Enfin, la Commissaire a souligné l'importance d'une bonne coopération entre les autorités et la société civile, rappelant le devoir d'assurer un environnement de travail favorable aux défenseurs des droits humains. L'implication des organisations de la société civile dans les groupes de travail mis en place pour élaborer la législation est un exemple de bonne pratique. La Commissaire a salué la contribution du Protecteur des droits humains et des libertés (institution du médiateur) au renforcement de la protection des droits humains dans le pays. Elle a souligné que les autorités devraient entreprendre d'urgence, en consultation avec le Protecteur, une révision de la loi régissant le travail de l'institution, afin de garantir qu'elle fonctionne en pleine conformité avec les Principes de Paris des Nations Unies et qu'elle puisse être accréditée avec un statut ‘A’ par l'Alliance mondiale des institutions nationales des droits de l'homme des Nations Unies. 
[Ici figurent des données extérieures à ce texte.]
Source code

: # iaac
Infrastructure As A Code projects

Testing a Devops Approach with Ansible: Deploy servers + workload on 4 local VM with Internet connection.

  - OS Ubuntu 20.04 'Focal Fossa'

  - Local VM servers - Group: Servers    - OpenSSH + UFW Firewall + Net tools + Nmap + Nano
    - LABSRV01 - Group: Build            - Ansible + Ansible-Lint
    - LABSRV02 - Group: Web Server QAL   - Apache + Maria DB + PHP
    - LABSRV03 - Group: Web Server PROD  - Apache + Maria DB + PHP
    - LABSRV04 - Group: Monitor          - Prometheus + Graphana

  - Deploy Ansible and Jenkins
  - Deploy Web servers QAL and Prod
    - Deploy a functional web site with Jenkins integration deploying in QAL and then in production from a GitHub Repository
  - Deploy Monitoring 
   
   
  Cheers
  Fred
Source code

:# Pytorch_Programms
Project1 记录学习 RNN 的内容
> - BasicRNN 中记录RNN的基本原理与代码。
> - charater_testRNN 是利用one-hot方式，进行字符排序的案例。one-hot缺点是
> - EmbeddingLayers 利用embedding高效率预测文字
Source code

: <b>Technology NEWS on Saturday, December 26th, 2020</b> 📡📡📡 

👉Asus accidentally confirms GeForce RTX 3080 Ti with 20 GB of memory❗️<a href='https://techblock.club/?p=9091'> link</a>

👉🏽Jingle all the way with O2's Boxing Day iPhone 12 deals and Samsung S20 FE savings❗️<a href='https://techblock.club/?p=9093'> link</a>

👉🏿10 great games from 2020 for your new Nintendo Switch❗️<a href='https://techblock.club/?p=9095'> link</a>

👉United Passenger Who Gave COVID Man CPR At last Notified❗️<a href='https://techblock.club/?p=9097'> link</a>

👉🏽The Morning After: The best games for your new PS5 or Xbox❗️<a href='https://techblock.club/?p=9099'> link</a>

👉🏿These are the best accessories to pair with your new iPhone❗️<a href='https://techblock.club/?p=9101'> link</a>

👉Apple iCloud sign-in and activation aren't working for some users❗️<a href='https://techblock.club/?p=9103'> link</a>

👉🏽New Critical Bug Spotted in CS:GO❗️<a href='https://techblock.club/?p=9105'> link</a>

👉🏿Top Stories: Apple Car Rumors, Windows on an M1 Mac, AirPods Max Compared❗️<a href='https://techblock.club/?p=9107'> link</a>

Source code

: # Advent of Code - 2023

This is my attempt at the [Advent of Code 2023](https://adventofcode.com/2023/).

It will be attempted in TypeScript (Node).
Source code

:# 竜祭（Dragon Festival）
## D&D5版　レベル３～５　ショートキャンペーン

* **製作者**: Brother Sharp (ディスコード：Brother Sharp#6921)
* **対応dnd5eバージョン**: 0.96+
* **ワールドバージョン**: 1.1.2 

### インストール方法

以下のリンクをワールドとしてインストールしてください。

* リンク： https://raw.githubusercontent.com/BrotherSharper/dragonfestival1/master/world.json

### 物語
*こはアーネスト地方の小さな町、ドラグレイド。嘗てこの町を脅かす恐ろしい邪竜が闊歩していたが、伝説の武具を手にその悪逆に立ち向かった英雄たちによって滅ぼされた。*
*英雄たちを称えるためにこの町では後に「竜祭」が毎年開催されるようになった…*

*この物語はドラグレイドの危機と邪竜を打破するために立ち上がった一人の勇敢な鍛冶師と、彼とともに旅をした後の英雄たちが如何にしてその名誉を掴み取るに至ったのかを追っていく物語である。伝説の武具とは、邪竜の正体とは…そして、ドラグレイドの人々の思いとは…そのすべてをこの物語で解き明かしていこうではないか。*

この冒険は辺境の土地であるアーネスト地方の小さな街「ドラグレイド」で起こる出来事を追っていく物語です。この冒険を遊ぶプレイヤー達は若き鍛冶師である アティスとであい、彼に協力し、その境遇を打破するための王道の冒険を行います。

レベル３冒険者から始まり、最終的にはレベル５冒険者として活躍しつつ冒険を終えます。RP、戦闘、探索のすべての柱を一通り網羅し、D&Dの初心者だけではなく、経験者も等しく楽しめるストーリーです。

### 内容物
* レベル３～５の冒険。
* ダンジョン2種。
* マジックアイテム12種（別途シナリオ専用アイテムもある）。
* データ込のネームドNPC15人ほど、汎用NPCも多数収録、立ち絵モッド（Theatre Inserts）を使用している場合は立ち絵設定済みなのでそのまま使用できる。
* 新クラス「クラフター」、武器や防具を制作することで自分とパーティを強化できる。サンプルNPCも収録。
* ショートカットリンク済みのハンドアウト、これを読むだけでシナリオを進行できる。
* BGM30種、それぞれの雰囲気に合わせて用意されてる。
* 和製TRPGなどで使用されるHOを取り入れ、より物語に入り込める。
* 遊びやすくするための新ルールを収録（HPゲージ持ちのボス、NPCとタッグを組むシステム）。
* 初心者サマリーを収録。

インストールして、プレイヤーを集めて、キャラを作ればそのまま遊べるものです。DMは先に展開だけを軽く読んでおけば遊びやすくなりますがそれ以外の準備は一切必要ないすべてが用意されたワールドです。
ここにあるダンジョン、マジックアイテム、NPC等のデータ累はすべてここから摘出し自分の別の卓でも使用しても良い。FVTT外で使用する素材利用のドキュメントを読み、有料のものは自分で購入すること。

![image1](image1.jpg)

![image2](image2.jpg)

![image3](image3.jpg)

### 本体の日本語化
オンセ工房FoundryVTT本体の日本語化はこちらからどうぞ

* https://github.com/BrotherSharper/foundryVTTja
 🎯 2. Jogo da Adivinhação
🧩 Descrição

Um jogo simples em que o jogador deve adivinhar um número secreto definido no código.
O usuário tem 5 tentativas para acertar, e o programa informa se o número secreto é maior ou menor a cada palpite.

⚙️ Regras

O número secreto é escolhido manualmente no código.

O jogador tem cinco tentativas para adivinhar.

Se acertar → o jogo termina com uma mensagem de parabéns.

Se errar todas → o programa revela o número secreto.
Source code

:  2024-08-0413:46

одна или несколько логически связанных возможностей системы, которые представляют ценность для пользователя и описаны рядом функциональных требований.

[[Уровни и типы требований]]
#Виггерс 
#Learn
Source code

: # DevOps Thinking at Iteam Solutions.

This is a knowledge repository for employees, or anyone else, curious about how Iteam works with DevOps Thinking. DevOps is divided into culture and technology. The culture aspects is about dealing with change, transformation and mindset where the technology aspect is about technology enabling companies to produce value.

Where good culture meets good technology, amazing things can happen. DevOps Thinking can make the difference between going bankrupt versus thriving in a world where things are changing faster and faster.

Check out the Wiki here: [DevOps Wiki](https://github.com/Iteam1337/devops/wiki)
Au cours de sa visite, la Commissaire a rencontré le Président du Monténégro Jakov Milatović, le Premier ministre Milojko Spajić, le Ministre des Affaires étrangères Filip Ivanović, le Ministre de la Justice Andrej Milović et le Ministre des Droits humains et des minorités Fatmir Gjeka. Elle a également rencontré le Protecteur des droits humains et des libertés Siniša Bjeković, ainsi que des organisations de la société civile et des journalistes. La Commissaire a également visité l'exposition ‘Histoires de Srebrenica’ ("Priče iz Srebrenice") au Centre de documentation sur les crimes de guerre de Podgorica, organisée en coopération avec le Centre commémoratif de Srebrenica.